[Start of section]
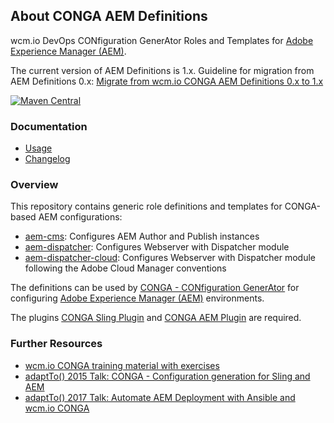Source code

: ## About CONGA AEM Definitions

wcm.io DevOps CONfiguration GenerAtor Roles and Templates for [Adobe Experience Manager (AEM)][aem].

The current version of AEM Definitions is 1.x. Guideline for migration from AEM Definitions 0.x: [Migrate from wcm.io CONGA AEM Definitions 0.x to 1.x][aem-definitions-migration]

[![Maven Central](https://maven-badges.herokuapp.com/maven-central/io.wcm.devops.conga.definitions/io.wcm.devops.conga.definitions.aem/badge.svg)](https://maven-badges.herokuapp.com/maven-central/io.wcm.devops.conga.definitions/io.wcm.devops.conga.definitions.aem)


### Documentation

* [Usage][usage]
* [Changelog][changelog]


### Overview

This repository contains generic role definitions and templates for CONGA-based AEM configurations:

* [aem-cms][role-aem-cms]: Configures AEM Author and Publish instances
* [aem-dispatcher][role-aem-dispatcher]: Configures Webserver with Dispatcher module
* [aem-dispatcher-cloud][role-aem-dispatcher-cloud]: Configures Webserver with Dispatcher module following the Adobe Cloud Manager conventions

The definitions can be used by [CONGA - CONfiguration GenerAtor][conga] for configuring [Adobe Experience Manager (AEM)][aem] environments.

The plugins [CONGA Sling Plugin][conga-sling] and [CONGA AEM Plugin][conga-aem] are required.


### Further Resources

* [wcm.io CONGA training material with exercises](https://training.wcm.io/conga/)
* [adaptTo() 2015 Talk: CONGA - Configuration generation for Sling and AEM](https://adapt.to/2015/en/schedule/conga---configuration-generation-for-sling-and-aem.html)
* [adaptTo() 2017 Talk: Automate AEM Deployment with Ansible and wcm.io CONGA](https://adapt.to/2017/en/schedule/automate-aem-deployment-with-ansible-and-wcm-io-conga.html)



[usage]: usage.html
[changelog]: changes-report.html
[conga]: https://devops.wcm.io/conga/
[conga-sling]: https://devops.wcm.io/conga/plugins/sling/
[conga-aem]: https://devops.wcm.io/conga/plugins/aem/
[aem]: http://www.adobe.com/solutions/web-experience-management.html
[aem-definitions-migration]: https://wcm-io.atlassian.net/wiki/x/AQDRAw
[role-aem-cms]: https://github.com/wcm-io-devops/conga-aem-definitions/blob/develop/conga-aem-definitions/src/main/roles/aem-cms.yaml
[role-aem-dispatcher]: https://github.com/wcm-io-devops/conga-aem-definitions/blob/develop/conga-aem-definitions/src/main/roles/aem-dispatcher.yaml
[role-aem-dispatcher-cloud]: https://github.com/wcm-io-devops/conga-aem-definitions/blob/develop/conga-aem-definitions/src/main/roles/aem-dispatcher-cloud.yaml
[End of section]
HOW TO COMPLETE THIS TASK:
The records above are to be retyped exactly, with every picture left out.

ANSWER FOR THE TASK:
Source code

: ## About CONGA AEM Definitions

wcm.io DevOps CONfiguration GenerAtor Roles and Templates for [Adobe Experience Manager (AEM)][aem].

The current version of AEM Definitions is 1.x. Guideline for migration from AEM Definitions 0.x: [Migrate from wcm.io CONGA AEM Definitions 0.x to 1.x][aem-definitions-migration]

[![Maven Central](https://maven-badges.herokuapp.com/maven-central/io.wcm.devops.conga.definitions/io.wcm.devops.conga.definitions.aem/badge.svg)](https://maven-badges.herokuapp.com/maven-central/io.wcm.devops.conga.definitions/io.wcm.devops.conga.definitions.aem)


### Documentation

* [Usage][usage]
* [Changelog][changelog]


### Overview

This repository contains generic role definitions and templates for CONGA-based AEM configurations:

* [aem-cms][role-aem-cms]: Configures AEM Author and Publish instances
* [aem-dispatcher][role-aem-dispatcher]: Configures Webserver with Dispatcher module
* [aem-dispatcher-cloud][role-aem-dispatcher-cloud]: Configures Webserver with Dispatcher module following the Adobe Cloud Manager conventions

The definitions can be used by [CONGA - CONfiguration GenerAtor][conga] for configuring [Adobe Experience Manager (AEM)][aem] environments.

The plugins [CONGA Sling Plugin][conga-sling] and [CONGA AEM Plugin][conga-aem] are required.


### Further Resources

* [wcm.io CONGA training material with exercises](https://training.wcm.io/conga/)
* [adaptTo() 2015 Talk: CONGA - Configuration generation for Sling and AEM](https://adapt.to/2015/en/schedule/conga---configuration-generation-for-sling-and-aem.html)
* [adaptTo() 2017 Talk: Automate AEM Deployment with Ansible and wcm.io CONGA](https://adapt.to/2017/en/schedule/automate-aem-deployment-with-ansible-and-wcm-io-conga.html)



[usage]: usage.html
[changelog]: changes-report.html
[conga]: https://devops.wcm.io/conga/
[conga-sling]: https://devops.wcm.io/conga/plugins/sling/
[conga-aem]: https://devops.wcm.io/conga/plugins/aem/
[aem]: http://www.adobe.com/solutions/web-experience-management.html
[aem-definitions-migration]: https://wcm-io.atlassian.net/wiki/x/AQDRAw
[role-aem-cms]: https://github.com/wcm-io-devops/conga-aem-definitions/blob/develop/conga-aem-definitions/src/main/roles/aem-cms.yaml
[role-aem-dispatcher]: https://github.com/wcm-io-devops/conga-aem-definitions/blob/develop/conga-aem-definitions/src/main/roles/aem-dispatcher.yaml
[role-aem-dispatcher-cloud]: https://github.com/wcm-io-devops/conga-aem-definitions/blob/develop/conga-aem-definitions/src/main/roles/aem-dispatcher-cloud.yaml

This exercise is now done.